(Collected data)
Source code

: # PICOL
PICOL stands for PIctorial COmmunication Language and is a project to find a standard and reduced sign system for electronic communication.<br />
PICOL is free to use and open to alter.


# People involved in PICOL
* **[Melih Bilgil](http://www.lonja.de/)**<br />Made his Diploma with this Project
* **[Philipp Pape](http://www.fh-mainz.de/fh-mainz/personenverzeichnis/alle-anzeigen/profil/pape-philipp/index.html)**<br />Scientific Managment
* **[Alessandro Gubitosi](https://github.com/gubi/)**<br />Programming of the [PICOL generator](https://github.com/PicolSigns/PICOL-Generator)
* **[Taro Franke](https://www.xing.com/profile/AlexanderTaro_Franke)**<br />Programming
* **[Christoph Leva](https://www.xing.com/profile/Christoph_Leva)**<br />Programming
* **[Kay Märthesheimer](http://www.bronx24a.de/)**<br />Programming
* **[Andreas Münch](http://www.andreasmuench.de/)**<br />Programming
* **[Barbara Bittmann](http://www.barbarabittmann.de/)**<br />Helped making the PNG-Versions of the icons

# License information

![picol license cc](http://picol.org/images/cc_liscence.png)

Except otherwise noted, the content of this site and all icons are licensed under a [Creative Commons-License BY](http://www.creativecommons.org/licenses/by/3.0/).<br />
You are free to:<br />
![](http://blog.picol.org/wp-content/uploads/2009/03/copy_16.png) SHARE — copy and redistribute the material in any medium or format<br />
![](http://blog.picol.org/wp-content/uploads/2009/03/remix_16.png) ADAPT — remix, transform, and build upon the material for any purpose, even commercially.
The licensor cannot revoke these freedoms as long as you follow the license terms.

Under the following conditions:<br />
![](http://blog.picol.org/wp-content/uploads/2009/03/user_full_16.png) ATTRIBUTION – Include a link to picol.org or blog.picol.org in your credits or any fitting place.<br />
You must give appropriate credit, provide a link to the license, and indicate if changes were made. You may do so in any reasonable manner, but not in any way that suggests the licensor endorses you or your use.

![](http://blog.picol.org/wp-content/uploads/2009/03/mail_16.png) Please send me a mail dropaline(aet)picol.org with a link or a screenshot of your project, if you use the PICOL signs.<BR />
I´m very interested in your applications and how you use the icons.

HOW TO COMPLETE THIS TASK: Could you copy out all of the records above exactly?

WRITTEN SOLUTION:
Source code

: # PICOL
PICOL stands for PIctorial COmmunication Language and is a project to find a standard and reduced sign system for electronic communication.<br />
PICOL is free to use and open to alter.


# People involved in PICOL
* **[Melih Bilgil](http://www.lonja.de/)**<br />Made his Diploma with this Project
* **[Philipp Pape](http://www.fh-mainz.de/fh-mainz/personenverzeichnis/alle-anzeigen/profil/pape-philipp/index.html)**<br />Scientific Managment
* **[Alessandro Gubitosi](https://github.com/gubi/)**<br />Programming of the [PICOL generator](https://github.com/PicolSigns/PICOL-Generator)
* **[Taro Franke](https://www.xing.com/profile/AlexanderTaro_Franke)**<br />Programming
* **[Christoph Leva](https://www.xing.com/profile/Christoph_Leva)**<br />Programming
* **[Kay Märthesheimer](http://www.bronx24a.de/)**<br />Programming
* **[Andreas Münch](http://www.andreasmuench.de/)**<br />Programming
* **[Barbara Bittmann](http://www.barbarabittmann.de/)**<br />Helped making the PNG-Versions of the icons

# License information

![picol license cc](http://picol.org/images/cc_liscence.png)

Except otherwise noted, the content of this site and all icons are licensed under a [Creative Commons-License BY](http://www.creativecommons.org/licenses/by/3.0/).<br />
You are free to:<br />
![](http://blog.picol.org/wp-content/uploads/2009/03/copy_16.png) SHARE — copy and redistribute the material in any medium or format<br />
![](http://blog.picol.org/wp-content/uploads/2009/03/remix_16.png) ADAPT — remix, transform, and build upon the material for any purpose, even commercially.
The licensor cannot revoke these freedoms as long as you follow the license terms.

Under the following conditions:<br />
![](http://blog.picol.org/wp-content/uploads/2009/03/user_full_16.png) ATTRIBUTION – Include a link to picol.org or blog.picol.org in your credits or any fitting place.<br />
You must give appropriate credit, provide a link to the license, and indicate if changes were made. You may do so in any reasonable manner, but not in any way that suggests the licensor endorses you or your use.

![](http://blog.picol.org/wp-content/uploads/2009/03/mail_16.png) Please send me a mail dropaline(aet)picol.org with a link or a screenshot of your project, if you use the PICOL signs.<BR />
I´m very interested in your applications and how you use the icons.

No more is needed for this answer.